Risk-Adjusted Performance

12 of 100

 
Weak
 
Strong
Good
Compared to the overall equity markets, risk-adjusted returns on investments in SGI Dynamic Tactical are ranked lower than 12 (%) of all global equities and portfolios over the last 90 days. Despite somewhat weak basic indicators, SGI Dynamic may actually be approaching a critical reversion point that can send shares even higher in January 2025.

Ford and SGI Dynamic Volatility Contrast

   Predicted Return Density   
       Returns  

Pair Trading with Ford and SGI Dynamic

The main advantage of trading using opposite Ford and SGI Dynamic positions is that it hedges away some unsystematic risk. Because of two separate transactions, even if Ford position performs unexpectedly, SGI Dynamic can make up some of the losses. Pair trading also minimizes risk from directional movements in the market.
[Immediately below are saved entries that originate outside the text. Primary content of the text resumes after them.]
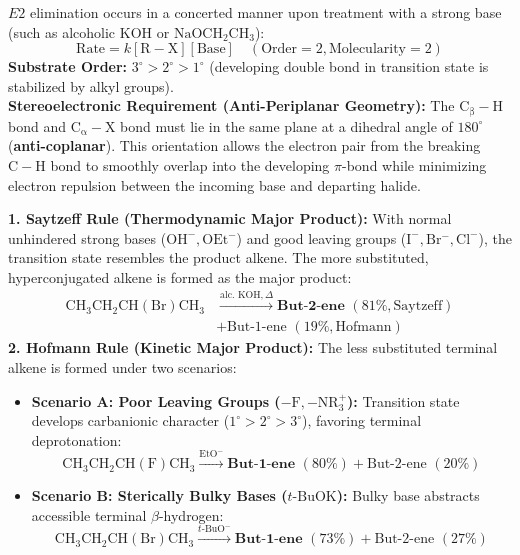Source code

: \documentclass[10pt,twoside,openright]{book}
\begin{document}
\begin{conceptbox}
$E2$ elimination occurs in a concerted manner upon treatment with a strong base (such as alcoholic $\mathrm{KOH}$ or $\mathrm{NaOCH_2CH_3}$):
\begin{equation}
  \text{Rate} = k[\mathrm{R-X}][\text{Base}] \quad (\text{Order} = 2, \text{Molecularity} = 2)
\end{equation}
\textbf{Substrate Order:} $3^\circ > 2^\circ > 1^\circ$ (developing double bond in transition state is stabilized by alkyl groups).\\[4pt]
\textbf{Stereoelectronic Requirement (Anti-Periplanar Geometry):}
The $\mathrm{C_\beta-H}$ bond and $\mathrm{C_\alpha-X}$ bond must lie in the same plane at a dihedral angle of $180^\circ$ (\textbf{anti-coplanar}). This orientation allows the electron pair from the breaking $\mathrm{C-H}$ bond to smoothly overlap into the developing $\pi$-bond while minimizing electron repulsion between the incoming base and departing halide.
\end{conceptbox}

\begin{formulabox}
\textbf{1. Saytzeff Rule (Thermodynamic Major Product):}
With normal unhindered strong bases ($\mathrm{OH^-, OEt^-}$) and good leaving groups ($\mathrm{I^-, Br^-, Cl^-}$), the transition state resembles the product alkene. The more substituted, hyperconjugated alkene is formed as the major product:
\begin{align*}
  \mathrm{CH_3CH_2CH(Br)CH_3} &\xrightarrow{\text{alc. } \mathrm{KOH}, \Delta} \textbf{But-2-ene } (81\%, \text{Saytzeff}) \\
  &+ \text{But-1-ene } (19\%, \text{Hofmann})
\end{align*}
\textbf{2. Hofmann Rule (Kinetic Major Product):}
The less substituted terminal alkene is formed under two scenarios:
\begin{itemize}[leftmargin=*]
  \item \textbf{Scenario A: Poor Leaving Groups ($-\mathrm{F, -NR_3^+}$):}
  Transition state develops carbanionic character ($1^\circ > 2^\circ > 3^\circ$), favoring terminal deprotonation:
  \begin{equation*}
    \mathrm{CH_3CH_2CH(F)CH_3} \xrightarrow{\mathrm{EtO^-}} \textbf{But-1-ene } (80\%) + \text{But-2-ene } (20\%)
  \end{equation*}
  \item \textbf{Scenario B: Sterically Bulky Bases ($t\text{-BuOK}$):}
  Bulky base abstracts accessible terminal $\beta$-hydrogen:
  \begin{equation*}
    \mathrm{CH_3CH_2CH(Br)CH_3} \xrightarrow{t\text{-BuO}^-} \textbf{But-1-ene } (73\%) + \text{But-2-ene } (27\%)
  \end{equation*}
\end{itemize}
\end{formulabox}
\end{document}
For example, if an entire industry or sector drops because of unexpected headlines, the short position in SGI Dynamic will offset losses from the drop in SGI Dynamic's long position.
The idea behind Ford Motor and SGI Dynamic Tactical pairs trading is to make the combined position market-neutral, meaning the overall market's direction will not affect its win or loss (or potential downside or upside). This can be achieved by designing a pairs trade with two highly correlated stocks or equities that operate in a similar space or sector, making it possible to obtain profits through simple and relatively low-risk investment.
Check out your portfolio center.
Note that this page's information should be used as a complementary analysis to find the right mix of equity instruments to add to your existing portfolios or create a brand new portfolio. You can also try the USA ETFs module to find actively traded Exchange Traded Funds (ETF) in USA.